Problem: The output must match the entries below exactly, with pictures removed.

[Records from a data source]
:::::
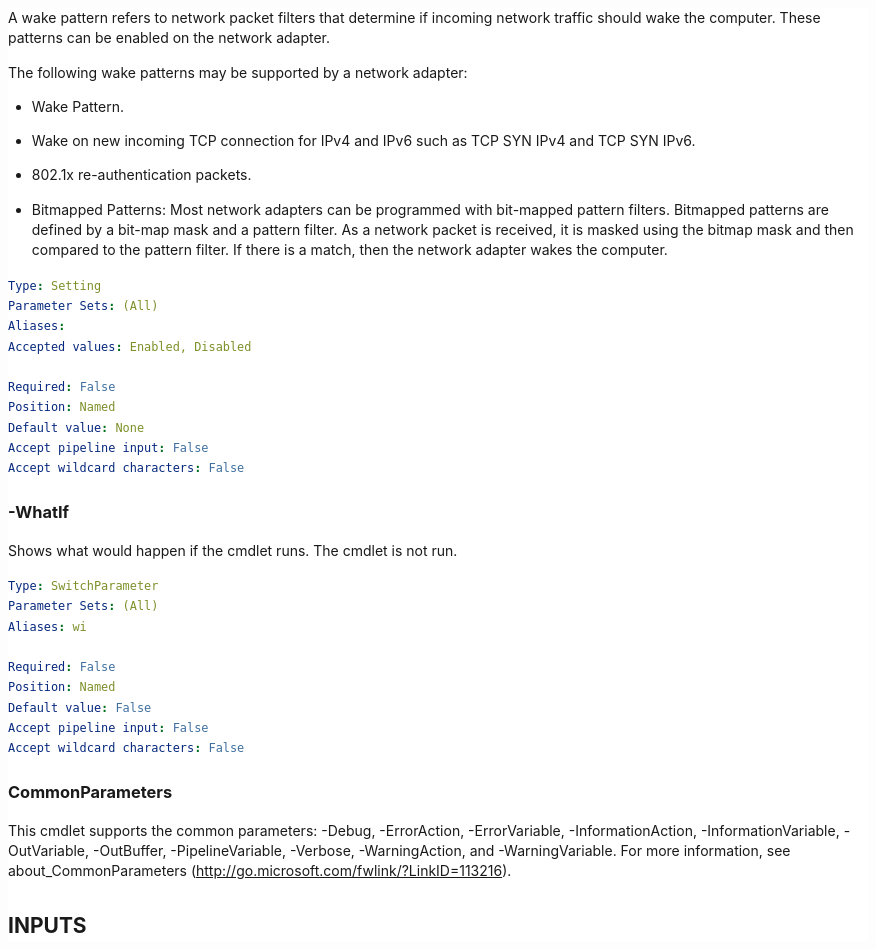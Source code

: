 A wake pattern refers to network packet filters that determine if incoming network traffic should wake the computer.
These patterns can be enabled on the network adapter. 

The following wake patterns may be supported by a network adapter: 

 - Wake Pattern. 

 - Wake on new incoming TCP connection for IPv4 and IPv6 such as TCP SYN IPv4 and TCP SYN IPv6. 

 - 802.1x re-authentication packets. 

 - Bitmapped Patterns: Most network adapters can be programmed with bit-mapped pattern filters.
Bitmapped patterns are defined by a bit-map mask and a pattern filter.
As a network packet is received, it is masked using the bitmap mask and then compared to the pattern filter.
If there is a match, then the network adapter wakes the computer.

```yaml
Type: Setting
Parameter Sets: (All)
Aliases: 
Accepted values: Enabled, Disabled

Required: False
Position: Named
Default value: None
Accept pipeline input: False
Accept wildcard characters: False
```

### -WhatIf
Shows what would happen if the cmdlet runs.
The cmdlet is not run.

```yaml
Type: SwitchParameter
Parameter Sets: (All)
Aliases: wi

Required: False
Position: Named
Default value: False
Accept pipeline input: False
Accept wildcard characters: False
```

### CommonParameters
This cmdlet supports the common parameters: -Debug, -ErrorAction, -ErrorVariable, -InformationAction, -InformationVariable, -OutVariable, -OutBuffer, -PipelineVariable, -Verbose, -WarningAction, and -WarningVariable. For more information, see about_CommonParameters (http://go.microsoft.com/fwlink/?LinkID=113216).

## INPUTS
:::::
Expected answer:
Source code

: A wake pattern refers to network packet filters that determine if incoming network traffic should wake the computer.
These patterns can be enabled on the network adapter. 

The following wake patterns may be supported by a network adapter: 

 - Wake Pattern. 

 - Wake on new incoming TCP connection for IPv4 and IPv6 such as TCP SYN IPv4 and TCP SYN IPv6. 

 - 802.1x re-authentication packets. 

 - Bitmapped Patterns: Most network adapters can be programmed with bit-mapped pattern filters.
Bitmapped patterns are defined by a bit-map mask and a pattern filter.
As a network packet is received, it is masked using the bitmap mask and then compared to the pattern filter.
If there is a match, then the network adapter wakes the computer.

```yaml
Type: Setting
Parameter Sets: (All)
Aliases: 
Accepted values: Enabled, Disabled

Required: False
Position: Named
Default value: None
Accept pipeline input: False
Accept wildcard characters: False
```

### -WhatIf
Shows what would happen if the cmdlet runs.
The cmdlet is not run.

```yaml
Type: SwitchParameter
Parameter Sets: (All)
Aliases: wi

Required: False
Position: Named
Default value: False
Accept pipeline input: False
Accept wildcard characters: False
```

### CommonParameters
This cmdlet supports the common parameters: -Debug, -ErrorAction, -ErrorVariable, -InformationAction, -InformationVariable, -OutVariable, -OutBuffer, -PipelineVariable, -Verbose, -WarningAction, and -WarningVariable. For more information, see about_CommonParameters (http://go.microsoft.com/fwlink/?LinkID=113216).

## INPUTS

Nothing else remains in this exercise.